Task → Using the data below, gather each line that includes the word "query".

Saved entries
--- --- ---

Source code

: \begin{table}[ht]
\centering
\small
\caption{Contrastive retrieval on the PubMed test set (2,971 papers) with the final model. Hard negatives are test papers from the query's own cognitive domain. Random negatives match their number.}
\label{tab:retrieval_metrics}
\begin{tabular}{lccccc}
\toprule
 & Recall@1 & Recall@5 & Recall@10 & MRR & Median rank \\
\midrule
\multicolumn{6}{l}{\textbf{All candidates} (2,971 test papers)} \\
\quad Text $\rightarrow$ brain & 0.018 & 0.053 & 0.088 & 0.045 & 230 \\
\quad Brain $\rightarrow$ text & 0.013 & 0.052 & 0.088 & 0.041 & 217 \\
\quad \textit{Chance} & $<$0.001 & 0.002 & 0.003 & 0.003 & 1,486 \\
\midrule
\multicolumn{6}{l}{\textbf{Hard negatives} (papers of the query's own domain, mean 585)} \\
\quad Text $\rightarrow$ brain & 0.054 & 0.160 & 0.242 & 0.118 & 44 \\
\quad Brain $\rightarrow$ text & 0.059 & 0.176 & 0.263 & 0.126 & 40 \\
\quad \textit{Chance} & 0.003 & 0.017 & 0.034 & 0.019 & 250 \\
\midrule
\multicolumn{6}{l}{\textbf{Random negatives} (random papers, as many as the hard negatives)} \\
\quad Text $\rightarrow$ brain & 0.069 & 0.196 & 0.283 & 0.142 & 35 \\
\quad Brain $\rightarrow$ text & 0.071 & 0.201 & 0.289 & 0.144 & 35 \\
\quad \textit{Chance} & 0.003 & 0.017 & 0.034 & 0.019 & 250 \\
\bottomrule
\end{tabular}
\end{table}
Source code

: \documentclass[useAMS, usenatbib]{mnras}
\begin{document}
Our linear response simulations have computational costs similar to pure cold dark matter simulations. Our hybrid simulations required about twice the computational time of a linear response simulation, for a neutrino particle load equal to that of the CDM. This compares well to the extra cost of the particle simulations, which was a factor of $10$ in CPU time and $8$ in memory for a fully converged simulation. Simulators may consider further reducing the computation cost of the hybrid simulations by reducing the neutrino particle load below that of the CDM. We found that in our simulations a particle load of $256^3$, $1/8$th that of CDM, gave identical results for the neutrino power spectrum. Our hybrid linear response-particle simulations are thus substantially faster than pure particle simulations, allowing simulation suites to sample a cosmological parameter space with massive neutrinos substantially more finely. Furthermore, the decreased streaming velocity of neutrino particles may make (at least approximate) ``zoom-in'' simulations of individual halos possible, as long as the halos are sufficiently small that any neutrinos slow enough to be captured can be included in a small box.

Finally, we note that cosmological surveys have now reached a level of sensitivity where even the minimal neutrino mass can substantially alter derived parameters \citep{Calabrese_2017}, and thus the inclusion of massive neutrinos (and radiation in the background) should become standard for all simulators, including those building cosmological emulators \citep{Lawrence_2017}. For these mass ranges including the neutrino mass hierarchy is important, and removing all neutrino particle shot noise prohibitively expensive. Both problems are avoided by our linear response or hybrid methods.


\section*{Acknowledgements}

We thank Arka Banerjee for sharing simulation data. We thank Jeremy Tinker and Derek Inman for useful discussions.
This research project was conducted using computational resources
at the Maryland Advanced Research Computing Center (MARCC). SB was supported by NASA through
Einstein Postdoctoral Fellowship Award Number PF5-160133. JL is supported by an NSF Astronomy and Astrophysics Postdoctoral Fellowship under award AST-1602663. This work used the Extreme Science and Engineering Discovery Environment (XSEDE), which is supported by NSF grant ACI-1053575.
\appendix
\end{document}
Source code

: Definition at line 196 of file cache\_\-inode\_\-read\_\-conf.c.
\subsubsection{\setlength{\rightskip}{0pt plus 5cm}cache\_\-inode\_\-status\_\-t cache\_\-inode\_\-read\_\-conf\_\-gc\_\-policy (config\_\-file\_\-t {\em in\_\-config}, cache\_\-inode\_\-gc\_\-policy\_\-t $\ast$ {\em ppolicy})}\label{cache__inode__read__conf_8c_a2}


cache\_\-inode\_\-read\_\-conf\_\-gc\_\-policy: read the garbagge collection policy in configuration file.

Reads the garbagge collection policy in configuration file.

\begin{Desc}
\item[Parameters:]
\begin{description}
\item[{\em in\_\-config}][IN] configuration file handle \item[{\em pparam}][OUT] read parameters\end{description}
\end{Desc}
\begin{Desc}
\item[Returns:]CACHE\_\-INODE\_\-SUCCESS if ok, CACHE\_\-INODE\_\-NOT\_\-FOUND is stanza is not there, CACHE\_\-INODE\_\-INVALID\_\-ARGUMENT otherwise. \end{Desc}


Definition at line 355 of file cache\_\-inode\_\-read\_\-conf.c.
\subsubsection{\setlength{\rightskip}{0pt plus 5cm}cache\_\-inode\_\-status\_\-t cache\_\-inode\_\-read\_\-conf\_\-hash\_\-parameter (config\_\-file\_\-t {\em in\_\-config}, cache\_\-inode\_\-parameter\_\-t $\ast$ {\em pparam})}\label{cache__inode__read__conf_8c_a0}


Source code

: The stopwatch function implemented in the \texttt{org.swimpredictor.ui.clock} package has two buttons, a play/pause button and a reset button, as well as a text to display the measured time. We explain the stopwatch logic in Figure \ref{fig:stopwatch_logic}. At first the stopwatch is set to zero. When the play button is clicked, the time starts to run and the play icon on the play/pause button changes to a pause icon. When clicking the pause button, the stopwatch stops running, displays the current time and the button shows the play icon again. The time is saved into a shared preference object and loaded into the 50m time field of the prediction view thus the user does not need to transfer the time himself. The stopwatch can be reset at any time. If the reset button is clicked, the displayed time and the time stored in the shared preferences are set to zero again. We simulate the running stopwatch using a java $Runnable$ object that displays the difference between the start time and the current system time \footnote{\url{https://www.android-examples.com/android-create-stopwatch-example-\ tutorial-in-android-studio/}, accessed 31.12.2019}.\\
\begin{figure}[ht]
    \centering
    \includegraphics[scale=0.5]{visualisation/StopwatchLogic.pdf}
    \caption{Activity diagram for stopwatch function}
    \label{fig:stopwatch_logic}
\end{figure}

--- --- ---

Problem solution →
\caption{Contrastive retrieval on the PubMed test set (2,971 papers) with the final model. Hard negatives are test papers from the query's own cognitive domain. Random negatives match their number.}
\multicolumn{6}{l}{\textbf{Hard negatives} (papers of the query's own domain, mean 585)} \\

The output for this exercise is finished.